I have a friend in need of a snow blower. I have a 10/28 Ariens and like it. I am not familiar with LCT engines or the Snow Tek line of Ariens. Does anybody have thoughts on Ariens vs. Snow Tek at home depot. Or info on the LCT engines? Thanks.


----------



## mayhem (Aug 25, 2006)

Don't know for sure, but Big Box stores seem to carry oddball, cheapo versions of familiar brands that aren't the same models as you mgiht find at an actual dealer. I suspect the HD Ariens are the same deal.


----------



## Tikitak (Dec 2, 2009)

*Ariens*



clydesdale;883627 said:


> I have a friend in need of a snow blower. I have a 10/28 Ariens and like it. I am not familiar with LCT engines or the Snow Tek line of Ariens. Does anybody have thoughts on Ariens vs. Snow Tek at home depot. Or info on the LCT engines? Thanks.

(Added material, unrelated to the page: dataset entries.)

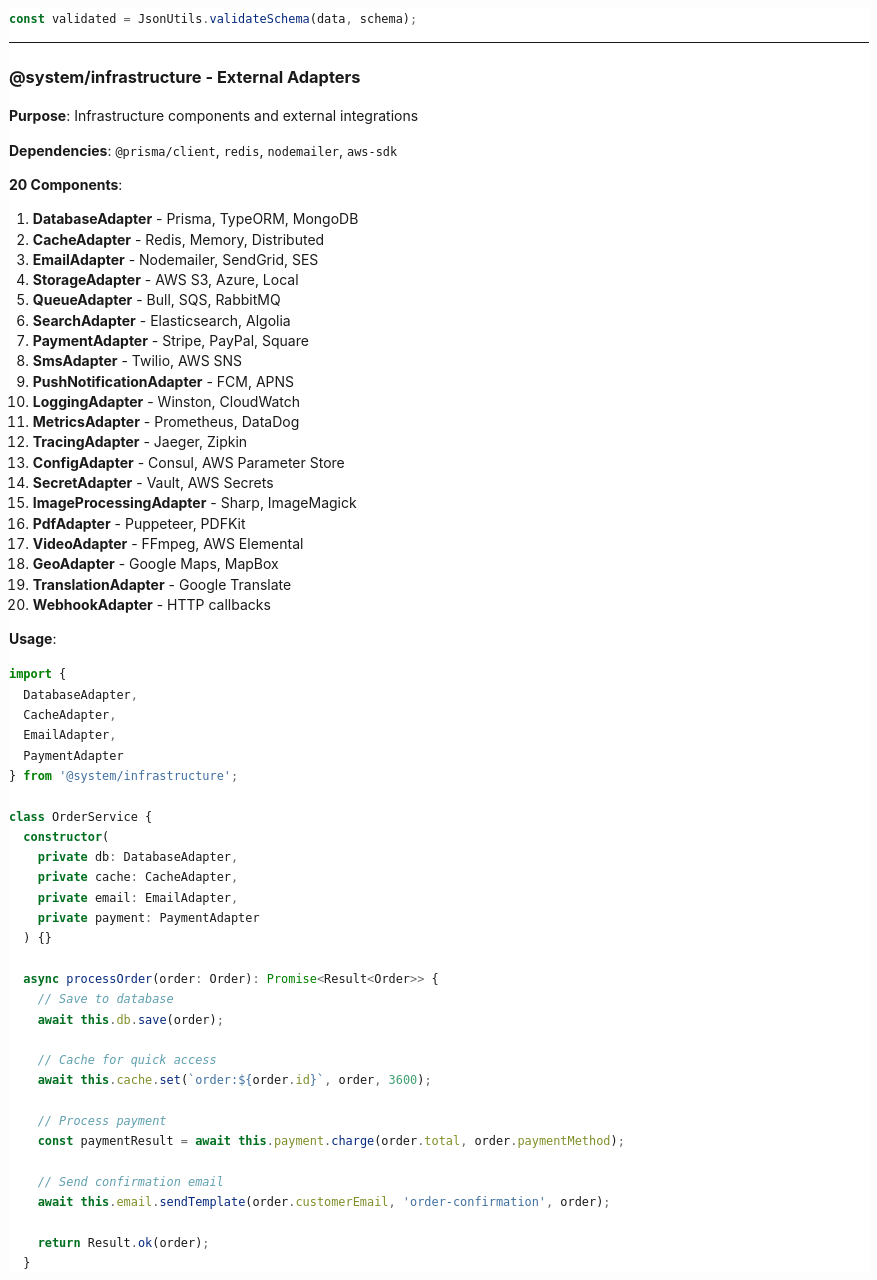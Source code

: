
 ```typescript
const validated = JsonUtils.validateSchema(data, schema);
```

---

### @system/infrastructure - External Adapters

**Purpose**: Infrastructure components and external integrations

**Dependencies**: `@prisma/client`, `redis`, `nodemailer`, `aws-sdk`

**20 Components**:
1. **DatabaseAdapter** - Prisma, TypeORM, MongoDB
2. **CacheAdapter** - Redis, Memory, Distributed
3. **EmailAdapter** - Nodemailer, SendGrid, SES
4. **StorageAdapter** - AWS S3, Azure, Local
5. **QueueAdapter** - Bull, SQS, RabbitMQ
6. **SearchAdapter** - Elasticsearch, Algolia
7. **PaymentAdapter** - Stripe, PayPal, Square
8. **SmsAdapter** - Twilio, AWS SNS
9. **PushNotificationAdapter** - FCM, APNS
10. **LoggingAdapter** - Winston, CloudWatch
11. **MetricsAdapter** - Prometheus, DataDog
12. **TracingAdapter** - Jaeger, Zipkin
13. **ConfigAdapter** - Consul, AWS Parameter Store
14. **SecretAdapter** - Vault, AWS Secrets
15. **ImageProcessingAdapter** - Sharp, ImageMagick
16. **PdfAdapter** - Puppeteer, PDFKit
17. **VideoAdapter** - FFmpeg, AWS Elemental
18. **GeoAdapter** - Google Maps, MapBox
19. **TranslationAdapter** - Google Translate
20. **WebhookAdapter** - HTTP callbacks

**Usage**:
```typescript
import { 
  DatabaseAdapter, 
  CacheAdapter, 
  EmailAdapter,
  PaymentAdapter 
} from '@system/infrastructure';

class OrderService {
  constructor(
    private db: DatabaseAdapter,
    private cache: CacheAdapter,
    private email: EmailAdapter,
    private payment: PaymentAdapter
  ) {}

  async processOrder(order: Order): Promise<Result<Order>> {
    // Save to database
    await this.db.save(order);
    
    // Cache for quick access
    await this.cache.set(`order:${order.id}`, order, 3600);
    
    // Process payment
    const paymentResult = await this.payment.charge(order.total, order.paymentMethod);
    
    // Send confirmation email
    await this.email.sendTemplate(order.customerEmail, 'order-confirmation', order);
    
    return Result.ok(order);
  }
```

First post, great site. I hope to be a professional too someday!

Anyway, I just bought the Ariens deluxe 24" with the Subaru engine. I looked at other brands and the Sno-Tek line. Ariens describes the Sno-Tek line as entry level. Therefore less expensive and more cheaply made. They save money by using cheaper parts. Also be careful on Sno-tek, the 22" is single speed only, this would drive me crazy.

Reading reviews from various sights helped me form my opinion. I would have looked at Toro more closely too, had I found this sight earlier. Toro seems to be very popular among the forums.

Lastly, if you buy the best, you'll only cry once.


----------